At an Aug. 29 meeting, The Woodlands Township Board rescinded funding for a proposal to build a transit center next to the Cynthia Woods Mitchell Pavilion.
The proposal, which includes a parking garage and a hub for buses and trolley service, is tabled until after the November township board elections, said Mike Bass, member of the board of directors and Woodlands Road Utility District member.
“Over two years ago we recognized that with the growth in residents, visitors and those working in the Town Center and Hughes Landing were—and are—facing a significant parking and mobility issue similar to other very dense urban areas,” Bass said.
Two years ago the township initiated a transit study to examine how to alleviate the mobility problems near Town Center.

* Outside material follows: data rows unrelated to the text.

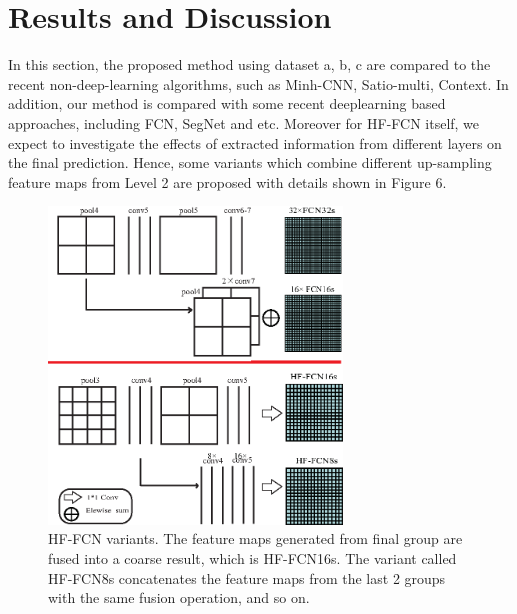 \section{Results and Discussion}
\label{Sec:Res}
In this section, the proposed method using dataset a, b, c are compared to the recent non-deep-learning algorithms, such as Minh-CNN\cite{IEEEexample:mnih2013machine}, Satio-multi\cite{IEEEexample:saito2016multiple}, Context\cite{IEEEexample:audebert2017deep}. In addition, our method is compared with some recent deeplearning based approaches, including FCN\cite{IEEEexample:Long_2015_CVPR}, SegNet\cite{IEEEexample:badrinarayanan2017segnet} and etc. Moreover for HF-FCN itself, we expect to investigate the effects of extracted information from different layers on the final prediction. Hence, some variants which combine different up-sampling feature maps from Level 2 are proposed with details shown in Figure 6.\par

\begin{figure}[t]
\begin{center}
\includegraphics[width=7.8cm]{Figures/vairants.eps}
\caption{HF-FCN variants. The feature maps generated from final group are fused into a coarse result, which is HF-FCN16s. The variant called HF-FCN8s concatenates the feature maps from the last 2 groups with the same fusion operation, and so on.}
\label{6}
\end{center}
\end{figure}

“The general conclusion was there is a congestion problem that will only get worse,” Bass said.
Two designs were developed for the transit center. One includes a roundabout for trolleys for $7 million, Bass said. The other design would cost $5.2 million.
Township Board member John McMullan said taxpayers are not asking for the transit center.
“We’re in a new economic climate,” he said. “Residents with fixed incomes are worried about being taxed out of their houses. Now is not the time to make a very large expenditure on a new transit program entirely within Town Center.”
Bass said once the township uses the hotel occupancy tax revenue to fund the Convention and Visitors Bureau, there is $1.7 million left over in the fiscal year 2015-16 budget. Some funds could be allocated to bus transit, which would run every six to eight minutes, compared with the 20-30 minute trolley schedule.
McMullan said the 278 parking spaces being proposed in the transit center would only be in addition to a nearby parking garage, which is often empty.
“It is so out of touch to try to spend money on an experimental program,” McMullan said.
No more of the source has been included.